Rail: You mentioned Hemingway and Robert Stone. We talked about Thom Jones and Sebastian Junger. All very masculine writers on masculine subjects I would say. Is that representative of what you like?
Lish: Well, I also like Taylor Swift and I’m not joking. Is she the one with the song that goes “Trouble, trouble, trouble?” You don’t even know! I love that song. But I like Camille Paglia; she’s excellent. I like a lot of female authors. I love Jeannette Walls, Joan Didion. I mentioned those other authors, Stone, for example, because they write about subjects I’m interested in, but there are women who write about the subjects I like also. Paglia might be one of the top ones. I just read Lynn Lurie’s Quick Kills. It’s tough stuff. Very poetic, but it made me nervous when I read it.
Rail: You were inspired by Tom Wolfe’s advice to be a journalist. Tell me more about that.
Lish: I read an essay by him in a collection, I think it was Hooking Up, but there is an essay in there called “My Three Stooges” and it’s a response to a criticism of his novel A Man in Full by Norman Mailer and two other authors who attacked his book for not being literary. They complained that it was too journalistic. Wolfe was talking about people’s actual lives and Wolfe’s response was that this was exactly what a novelist should be doing, and he brought in the example of Dickens and Tolstoy—writers who were popular. The idea that you’re only good if no one reads you is something he had to defend himself against. And Wolfe said, in their day Dickens and Tolstoy sold massively; they were popular authors. Giving people what they want doesn’t make it bad. And an author can open up a world to you. What could be more fascinating than opening a window to another world that people aren’t normally seeing? Readers love that. I love it. That’s what gets me to open a book in the first place.

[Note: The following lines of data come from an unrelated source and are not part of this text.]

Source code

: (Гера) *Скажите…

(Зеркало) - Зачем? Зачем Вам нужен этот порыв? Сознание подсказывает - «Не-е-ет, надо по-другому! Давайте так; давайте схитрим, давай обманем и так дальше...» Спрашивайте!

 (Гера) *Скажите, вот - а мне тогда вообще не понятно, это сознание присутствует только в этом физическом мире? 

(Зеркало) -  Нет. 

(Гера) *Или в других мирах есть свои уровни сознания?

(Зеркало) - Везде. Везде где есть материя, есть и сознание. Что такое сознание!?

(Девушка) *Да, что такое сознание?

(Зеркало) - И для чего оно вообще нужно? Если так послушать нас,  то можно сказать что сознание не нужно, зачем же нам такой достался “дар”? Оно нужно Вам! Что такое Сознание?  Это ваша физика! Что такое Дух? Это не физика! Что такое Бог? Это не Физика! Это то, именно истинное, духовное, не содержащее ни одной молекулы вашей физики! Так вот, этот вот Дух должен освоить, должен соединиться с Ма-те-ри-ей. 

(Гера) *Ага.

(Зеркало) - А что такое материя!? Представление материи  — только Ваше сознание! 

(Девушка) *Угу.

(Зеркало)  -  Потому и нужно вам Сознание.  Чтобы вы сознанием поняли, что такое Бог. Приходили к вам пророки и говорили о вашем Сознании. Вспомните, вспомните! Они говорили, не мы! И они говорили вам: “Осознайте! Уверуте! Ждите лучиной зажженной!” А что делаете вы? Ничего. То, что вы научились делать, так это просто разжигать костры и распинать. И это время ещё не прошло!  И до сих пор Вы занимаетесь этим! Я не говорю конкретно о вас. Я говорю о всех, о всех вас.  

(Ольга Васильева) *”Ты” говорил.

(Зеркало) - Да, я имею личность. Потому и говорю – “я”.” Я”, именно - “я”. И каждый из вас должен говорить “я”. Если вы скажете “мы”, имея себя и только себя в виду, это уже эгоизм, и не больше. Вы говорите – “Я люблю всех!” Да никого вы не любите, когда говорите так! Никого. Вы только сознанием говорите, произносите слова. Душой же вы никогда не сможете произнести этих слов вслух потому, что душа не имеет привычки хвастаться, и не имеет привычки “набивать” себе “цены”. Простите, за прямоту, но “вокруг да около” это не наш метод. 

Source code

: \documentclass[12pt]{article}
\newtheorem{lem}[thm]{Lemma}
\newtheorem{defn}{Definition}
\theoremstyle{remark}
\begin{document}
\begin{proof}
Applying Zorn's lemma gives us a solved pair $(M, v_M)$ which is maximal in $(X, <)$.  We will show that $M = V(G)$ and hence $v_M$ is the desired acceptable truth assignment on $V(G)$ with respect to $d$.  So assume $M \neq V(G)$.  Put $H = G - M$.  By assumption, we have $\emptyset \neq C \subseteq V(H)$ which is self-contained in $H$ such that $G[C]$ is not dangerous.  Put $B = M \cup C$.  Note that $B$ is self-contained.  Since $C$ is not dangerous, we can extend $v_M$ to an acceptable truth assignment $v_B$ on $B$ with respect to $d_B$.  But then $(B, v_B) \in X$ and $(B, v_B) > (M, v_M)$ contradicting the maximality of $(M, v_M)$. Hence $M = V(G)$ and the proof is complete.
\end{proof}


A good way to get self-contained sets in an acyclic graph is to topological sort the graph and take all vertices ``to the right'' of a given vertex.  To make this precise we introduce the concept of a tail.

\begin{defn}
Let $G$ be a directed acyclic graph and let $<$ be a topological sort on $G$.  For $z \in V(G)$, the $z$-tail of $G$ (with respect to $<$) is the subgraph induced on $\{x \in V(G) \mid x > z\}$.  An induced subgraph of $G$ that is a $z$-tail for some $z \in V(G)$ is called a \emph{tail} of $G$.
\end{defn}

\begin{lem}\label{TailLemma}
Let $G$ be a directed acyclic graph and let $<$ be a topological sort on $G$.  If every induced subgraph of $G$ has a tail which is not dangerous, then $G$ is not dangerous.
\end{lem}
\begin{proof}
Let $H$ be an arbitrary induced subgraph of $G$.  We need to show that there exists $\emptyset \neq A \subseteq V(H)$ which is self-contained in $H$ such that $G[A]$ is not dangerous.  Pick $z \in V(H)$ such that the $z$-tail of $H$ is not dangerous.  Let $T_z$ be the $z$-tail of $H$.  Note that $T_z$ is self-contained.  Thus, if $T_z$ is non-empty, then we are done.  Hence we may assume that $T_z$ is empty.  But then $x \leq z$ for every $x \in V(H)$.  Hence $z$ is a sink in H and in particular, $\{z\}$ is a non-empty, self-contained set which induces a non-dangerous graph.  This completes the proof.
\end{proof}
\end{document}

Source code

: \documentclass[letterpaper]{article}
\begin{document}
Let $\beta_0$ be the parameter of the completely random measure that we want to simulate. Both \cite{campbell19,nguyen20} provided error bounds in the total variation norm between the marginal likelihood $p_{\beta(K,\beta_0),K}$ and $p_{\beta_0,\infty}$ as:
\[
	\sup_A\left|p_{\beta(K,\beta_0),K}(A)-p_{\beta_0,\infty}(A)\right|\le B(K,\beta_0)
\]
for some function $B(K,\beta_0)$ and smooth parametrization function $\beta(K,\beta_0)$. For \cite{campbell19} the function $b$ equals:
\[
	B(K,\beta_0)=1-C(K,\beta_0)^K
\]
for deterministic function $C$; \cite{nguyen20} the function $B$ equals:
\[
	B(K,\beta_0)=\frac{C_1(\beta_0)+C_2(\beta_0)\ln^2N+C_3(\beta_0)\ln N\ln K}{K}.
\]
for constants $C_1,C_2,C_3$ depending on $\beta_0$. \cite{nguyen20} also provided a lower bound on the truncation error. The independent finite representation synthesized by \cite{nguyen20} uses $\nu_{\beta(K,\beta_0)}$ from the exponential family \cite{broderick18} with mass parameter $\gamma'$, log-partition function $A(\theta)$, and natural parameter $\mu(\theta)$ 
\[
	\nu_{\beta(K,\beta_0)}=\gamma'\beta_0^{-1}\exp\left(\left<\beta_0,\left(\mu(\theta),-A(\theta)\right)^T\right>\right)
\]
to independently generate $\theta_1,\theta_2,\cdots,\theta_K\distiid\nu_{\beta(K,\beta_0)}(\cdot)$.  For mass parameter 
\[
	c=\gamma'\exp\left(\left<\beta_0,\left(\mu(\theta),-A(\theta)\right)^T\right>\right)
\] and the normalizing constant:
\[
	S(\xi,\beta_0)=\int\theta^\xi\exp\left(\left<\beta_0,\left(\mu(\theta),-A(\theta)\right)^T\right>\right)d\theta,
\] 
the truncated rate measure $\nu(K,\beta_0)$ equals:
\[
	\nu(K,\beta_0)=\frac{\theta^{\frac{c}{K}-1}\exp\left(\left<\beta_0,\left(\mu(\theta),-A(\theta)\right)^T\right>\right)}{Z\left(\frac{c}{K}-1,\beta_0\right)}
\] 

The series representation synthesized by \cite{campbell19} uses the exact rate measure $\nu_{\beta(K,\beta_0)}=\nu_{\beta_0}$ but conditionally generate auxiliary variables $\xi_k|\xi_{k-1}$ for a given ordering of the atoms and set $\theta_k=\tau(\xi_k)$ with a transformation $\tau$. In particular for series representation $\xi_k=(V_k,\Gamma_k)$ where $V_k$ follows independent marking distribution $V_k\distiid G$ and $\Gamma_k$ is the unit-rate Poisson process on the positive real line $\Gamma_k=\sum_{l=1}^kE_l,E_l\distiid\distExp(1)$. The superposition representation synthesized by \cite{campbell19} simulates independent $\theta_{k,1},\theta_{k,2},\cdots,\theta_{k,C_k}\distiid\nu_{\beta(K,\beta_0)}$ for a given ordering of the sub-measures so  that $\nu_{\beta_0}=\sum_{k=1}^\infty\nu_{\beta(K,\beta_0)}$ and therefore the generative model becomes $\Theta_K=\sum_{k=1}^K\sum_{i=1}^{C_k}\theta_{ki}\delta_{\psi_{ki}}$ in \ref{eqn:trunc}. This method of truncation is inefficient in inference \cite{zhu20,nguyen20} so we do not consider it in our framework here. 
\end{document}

That really clicked for me. When I read that I said, that’s the way to go. Give the people what they want to read. I’m giving myself something I want to read. I want a story that’s fun to read written in a plain accessible style that reads like a movie. I mean all I want to do is see a fun movie, you know, with a pizza. That’s where I’m coming from. I wanted to write a book that would do that for me. If the book could turn into a pizza after I’m done reading it that would be even better.